Cohere breaks down lossless scaling and native citations with the first full Apache 2.0 open source model with the Command A+ license

Mosegas 3 hours ago

0 0 6 minutes read

Cohere breaks down lossless scaling and native citations with the first full Apache 2.0 open source model with the Command A+ license

Canadian AI lab Cohere made waves recently by announcing a merger with German AI startup Aleph Alpha, but now it’s reserved for global entrepreneurs: today, the firm was co-founded by a former Googler as well. "Attention Is All You Need" co-author Aidan Gomez revealed Command A+, a highly developed, 218 billion parameter language model designed for complex reasoning, cross-document processing, and agent workflows.

The most important aspect of the release is not just the skills of the model; it is its accessibility.

By releasing the free-weight model on the popular AI code-sharing platform, Hugging Face under the highly permissive Apache 2.0 open source license — a first for the company, according to a post by Gomez, now Cohere’s CEO, on X — Cohere is making a calculated bet "the main AI"—the idea that businesses, governments, and developers should have the ability to use, control, and adapt edge-to-edge AI entirely within their secure environment, without sacrificing functionality.

A small structure with extreme quantization

At the architectural level, the Command A+ represents a major evolution from Cohere’s previous compact models. It is a decoder-only Sparse Mixture-of-Experts Transformer (MoE) Transformer.

While the model stores a total of 218 billion parameters, fewer – only 25 billion – are applicable to any given production step. It is a very simple step and requires much less computing resources to work intelligently (working on the model in production environments to end users or by using agents) than the US giants such as OpenAI’s GPT-5.5 and Anthropic’s Claude Opus 4.7, which are estimated by third-party observers to be in the billions of parameters.

This small structure is the key to the model’s efficiency. In plain words, the MoE model routes incoming queries only to specific ones "an expert" neural networks are more suitable to handle them, leaving the rest of the model ineffective.

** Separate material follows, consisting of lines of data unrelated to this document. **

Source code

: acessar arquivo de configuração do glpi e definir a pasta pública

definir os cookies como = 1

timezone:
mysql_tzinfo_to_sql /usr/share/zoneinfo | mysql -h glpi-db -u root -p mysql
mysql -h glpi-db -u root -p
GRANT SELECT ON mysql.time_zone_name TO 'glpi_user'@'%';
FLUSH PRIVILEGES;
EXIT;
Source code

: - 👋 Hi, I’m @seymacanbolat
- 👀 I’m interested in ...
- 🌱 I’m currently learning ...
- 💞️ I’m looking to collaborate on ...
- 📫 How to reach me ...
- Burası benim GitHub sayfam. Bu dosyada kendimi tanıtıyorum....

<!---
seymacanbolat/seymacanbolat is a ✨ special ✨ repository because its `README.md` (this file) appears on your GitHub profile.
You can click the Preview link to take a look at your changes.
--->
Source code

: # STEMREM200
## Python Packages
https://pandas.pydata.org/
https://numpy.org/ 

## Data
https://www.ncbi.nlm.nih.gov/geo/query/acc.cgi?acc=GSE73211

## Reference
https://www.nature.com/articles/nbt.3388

This is the standard construction followed by many leading LLMs these days, which allows models to retain the large knowledge base and multidimensional reasoning capabilities of a giant, but with faster speed and reduced computational and power requirements for a much smaller model, since only a small fraction of parameters are active at any time.

But where Cohere has gone a step further than most of Command A+ is that it focuses more on hardware efficiency by using quantization—a process that compresses the model’s memory by reducing accuracy of its boundaries.

Command A+ is available in 16-bit (BF16), 8-bit (FP8), and highly compressed 4-bit (W4A4) formats.

W4A4 quantization is the core technology of this release. In general, conceptual models deal with outsized "quantization tax," where compressing the model leads to noticeable regression in problem solving.

Cohere reduced this by only measuring the MoE experts at 4-bit, while to keep critical attention mechanisms completely accurate, complemented by a technique called Quantization-Aware Distillation.

The result is a almost lossless compression allowing this massive model to run on a single NVIDIA Blackwell B200 GPU or just two NVIDIA H100 GPUs.

The speed benefits are equally notable. According to performance data released by the company, W4A4 quantization with low concurrency reaches 375 tokens per second (TOPS) with a Time-to-First-Token (TTFT) latency of only 113 milliseconds—representing a 63% increase in output speed and a 17% reduction in latency compared to the previous Guidance model.

In addition, Cohere has revised the model token. Tokens break text into chunks that are processed by AI models. The new token is designed for the most global business use, featuring native support for 48 languages.

More importantly, it greatly improves the efficiency of tokens in non-European languages, reducing the number of tokens needed to generate responses in Arabic by 20%, Japanese by 18%, and Korean by 16%. Because consideration costs are calculated per token, this directly translates into lower operational costs for global, multilingual or non-English deployments.

Agentic workflow and top benchmarks in statistics, specialty fields

While speed and size dictate use, the model’s utility is defined by its product capabilities. Command A+ is specially designed "the agency" tasks – workflows where AI works automatically or automatically, uses external tools, queries information, and integrates information in multiple steps.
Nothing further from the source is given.